Problem requirements »
Exactly reproduce all the records, keeping pictures out of the copy.

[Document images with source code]
>>>>

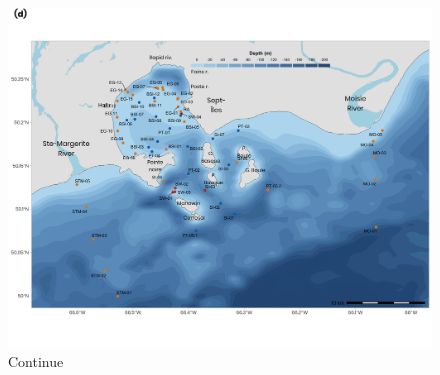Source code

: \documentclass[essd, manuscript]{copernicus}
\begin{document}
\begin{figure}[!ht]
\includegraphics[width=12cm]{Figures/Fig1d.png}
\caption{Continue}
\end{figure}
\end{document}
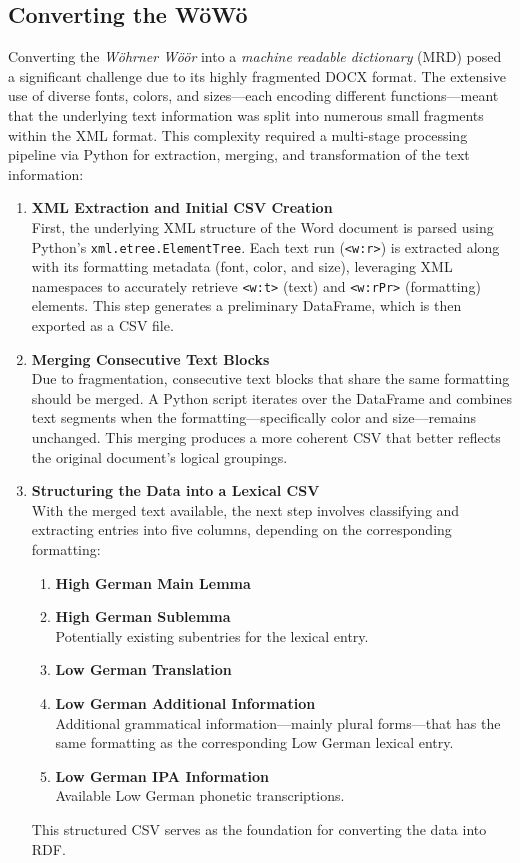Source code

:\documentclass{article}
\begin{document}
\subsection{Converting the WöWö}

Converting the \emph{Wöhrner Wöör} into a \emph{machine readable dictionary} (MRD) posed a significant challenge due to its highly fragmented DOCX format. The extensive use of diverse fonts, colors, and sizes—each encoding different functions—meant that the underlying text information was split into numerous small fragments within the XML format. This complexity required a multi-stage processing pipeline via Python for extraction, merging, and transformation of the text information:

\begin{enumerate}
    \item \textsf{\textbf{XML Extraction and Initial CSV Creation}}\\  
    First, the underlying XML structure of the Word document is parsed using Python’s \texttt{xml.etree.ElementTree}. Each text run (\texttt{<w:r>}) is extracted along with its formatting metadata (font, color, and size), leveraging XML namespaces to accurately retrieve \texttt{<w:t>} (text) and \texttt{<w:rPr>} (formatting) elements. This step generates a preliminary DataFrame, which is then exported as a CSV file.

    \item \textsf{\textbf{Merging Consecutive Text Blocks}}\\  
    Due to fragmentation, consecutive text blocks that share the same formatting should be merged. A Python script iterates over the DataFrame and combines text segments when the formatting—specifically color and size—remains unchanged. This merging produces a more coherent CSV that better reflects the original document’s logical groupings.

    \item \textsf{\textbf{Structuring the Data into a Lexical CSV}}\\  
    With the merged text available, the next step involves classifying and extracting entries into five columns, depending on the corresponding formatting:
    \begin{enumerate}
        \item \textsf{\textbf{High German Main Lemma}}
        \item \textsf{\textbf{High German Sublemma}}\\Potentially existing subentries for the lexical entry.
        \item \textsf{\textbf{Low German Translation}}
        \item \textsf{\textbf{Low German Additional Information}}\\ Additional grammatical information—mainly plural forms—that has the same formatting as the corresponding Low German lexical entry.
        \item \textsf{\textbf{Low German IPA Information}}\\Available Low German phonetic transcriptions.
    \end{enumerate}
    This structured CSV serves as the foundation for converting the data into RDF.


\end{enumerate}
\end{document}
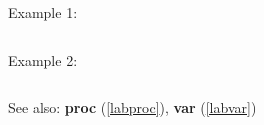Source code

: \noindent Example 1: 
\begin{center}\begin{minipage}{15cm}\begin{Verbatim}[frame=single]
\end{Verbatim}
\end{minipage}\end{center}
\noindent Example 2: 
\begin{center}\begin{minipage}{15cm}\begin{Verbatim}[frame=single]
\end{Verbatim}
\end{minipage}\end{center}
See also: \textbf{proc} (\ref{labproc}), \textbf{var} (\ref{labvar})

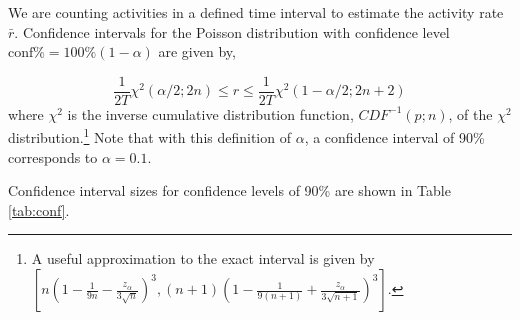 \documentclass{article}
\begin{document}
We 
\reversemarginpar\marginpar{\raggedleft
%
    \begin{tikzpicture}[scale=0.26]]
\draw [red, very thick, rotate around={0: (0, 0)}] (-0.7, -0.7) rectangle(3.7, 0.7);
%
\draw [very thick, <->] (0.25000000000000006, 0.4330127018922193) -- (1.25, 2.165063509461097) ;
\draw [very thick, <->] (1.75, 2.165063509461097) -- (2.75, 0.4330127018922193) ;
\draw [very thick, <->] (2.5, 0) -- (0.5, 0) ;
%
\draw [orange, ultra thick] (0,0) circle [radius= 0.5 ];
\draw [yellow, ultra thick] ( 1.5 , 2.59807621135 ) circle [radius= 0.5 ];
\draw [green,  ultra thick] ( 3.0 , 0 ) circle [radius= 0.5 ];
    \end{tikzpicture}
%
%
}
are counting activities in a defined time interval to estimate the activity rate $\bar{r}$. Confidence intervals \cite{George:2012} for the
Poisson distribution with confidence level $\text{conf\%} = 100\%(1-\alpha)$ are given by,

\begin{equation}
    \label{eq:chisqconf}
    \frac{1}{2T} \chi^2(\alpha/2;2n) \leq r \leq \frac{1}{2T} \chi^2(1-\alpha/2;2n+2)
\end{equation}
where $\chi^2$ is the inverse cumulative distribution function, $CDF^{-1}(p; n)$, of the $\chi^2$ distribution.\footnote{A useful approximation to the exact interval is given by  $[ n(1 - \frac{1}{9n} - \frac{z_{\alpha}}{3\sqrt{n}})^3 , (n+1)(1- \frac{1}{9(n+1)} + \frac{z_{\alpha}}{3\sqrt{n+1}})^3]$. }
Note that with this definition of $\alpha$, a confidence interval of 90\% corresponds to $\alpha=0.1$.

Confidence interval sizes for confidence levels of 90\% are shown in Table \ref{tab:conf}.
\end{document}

<<<<

Solution to the exercise »
Source code

: \documentclass[essd, manuscript]{copernicus}
\begin{document}
\begin{figure}[!ht]
\includegraphics[width=12cm]{Figures/Fig1d.png}
\caption{Continue}
\end{figure}
\end{document}
Source code

:\documentclass{article}
\begin{document}
\subsection{Converting the WöWö}

Converting the \emph{Wöhrner Wöör} into a \emph{machine readable dictionary} (MRD) posed a significant challenge due to its highly fragmented DOCX format. The extensive use of diverse fonts, colors, and sizes—each encoding different functions—meant that the underlying text information was split into numerous small fragments within the XML format. This complexity required a multi-stage processing pipeline via Python for extraction, merging, and transformation of the text information:

\begin{enumerate}
    \item \textsf{\textbf{XML Extraction and Initial CSV Creation}}\\  
    First, the underlying XML structure of the Word document is parsed using Python’s \texttt{xml.etree.ElementTree}. Each text run (\texttt{<w:r>}) is extracted along with its formatting metadata (font, color, and size), leveraging XML namespaces to accurately retrieve \texttt{<w:t>} (text) and \texttt{<w:rPr>} (formatting) elements. This step generates a preliminary DataFrame, which is then exported as a CSV file.

    \item \textsf{\textbf{Merging Consecutive Text Blocks}}\\  
    Due to fragmentation, consecutive text blocks that share the same formatting should be merged. A Python script iterates over the DataFrame and combines text segments when the formatting—specifically color and size—remains unchanged. This merging produces a more coherent CSV that better reflects the original document’s logical groupings.

    \item \textsf{\textbf{Structuring the Data into a Lexical CSV}}\\  
    With the merged text available, the next step involves classifying and extracting entries into five columns, depending on the corresponding formatting:
    \begin{enumerate}
        \item \textsf{\textbf{High German Main Lemma}}
        \item \textsf{\textbf{High German Sublemma}}\\Potentially existing subentries for the lexical entry.
        \item \textsf{\textbf{Low German Translation}}
        \item \textsf{\textbf{Low German Additional Information}}\\ Additional grammatical information—mainly plural forms—that has the same formatting as the corresponding Low German lexical entry.
        \item \textsf{\textbf{Low German IPA Information}}\\Available Low German phonetic transcriptions.
    \end{enumerate}
    This structured CSV serves as the foundation for converting the data into RDF.


\end{enumerate}
\end{document}
Source code

: \noindent Example 1: 
\begin{center}\begin{minipage}{15cm}\begin{Verbatim}[frame=single]
\end{Verbatim}
\end{minipage}\end{center}
\noindent Example 2: 
\begin{center}\begin{minipage}{15cm}\begin{Verbatim}[frame=single]
\end{Verbatim}
\end{minipage}\end{center}
See also: \textbf{proc} (\ref{labproc}), \textbf{var} (\ref{labvar})

 \documentclass{article}
\begin{document}
We 
\reversemarginpar\marginpar{\raggedleft
%
    \begin{tikzpicture}[scale=0.26]]
\draw [red, very thick, rotate around={0: (0, 0)}] (-0.7, -0.7) rectangle(3.7, 0.7);
%
\draw [very thick, <->] (0.25000000000000006, 0.4330127018922193) -- (1.25, 2.165063509461097) ;
\draw [very thick, <->] (1.75, 2.165063509461097) -- (2.75, 0.4330127018922193) ;
\draw [very thick, <->] (2.5, 0) -- (0.5, 0) ;
%
\draw [orange, ultra thick] (0,0) circle [radius= 0.5 ];
\draw [yellow, ultra thick] ( 1.5 , 2.59807621135 ) circle [radius= 0.5 ];
\draw [green,  ultra thick] ( 3.0 , 0 ) circle [radius= 0.5 ];
    \end{tikzpicture}
%
%
}
are counting activities in a defined time interval to estimate the activity rate $\bar{r}$. Confidence intervals \cite{George:2012} for the
Poisson distribution with confidence level $\text{conf\%} = 100\%(1-\alpha)$ are given by,

\begin{equation}
    \label{eq:chisqconf}
    \frac{1}{2T} \chi^2(\alpha/2;2n) \leq r \leq \frac{1}{2T} \chi^2(1-\alpha/2;2n+2)
\end{equation}
where $\chi^2$ is the inverse cumulative distribution function, $CDF^{-1}(p; n)$, of the $\chi^2$ distribution.\footnote{A useful approximation to the exact interval is given by  $[ n(1 - \frac{1}{9n} - \frac{z_{\alpha}}{3\sqrt{n}})^3 , (n+1)(1- \frac{1}{9(n+1)} + \frac{z_{\alpha}}{3\sqrt{n+1}})^3]$. }
Note that with this definition of $\alpha$, a confidence interval of 90\% corresponds to $\alpha=0.1$.

Confidence interval sizes for confidence levels of 90\% are shown in Table \ref{tab:conf}.
\end{document}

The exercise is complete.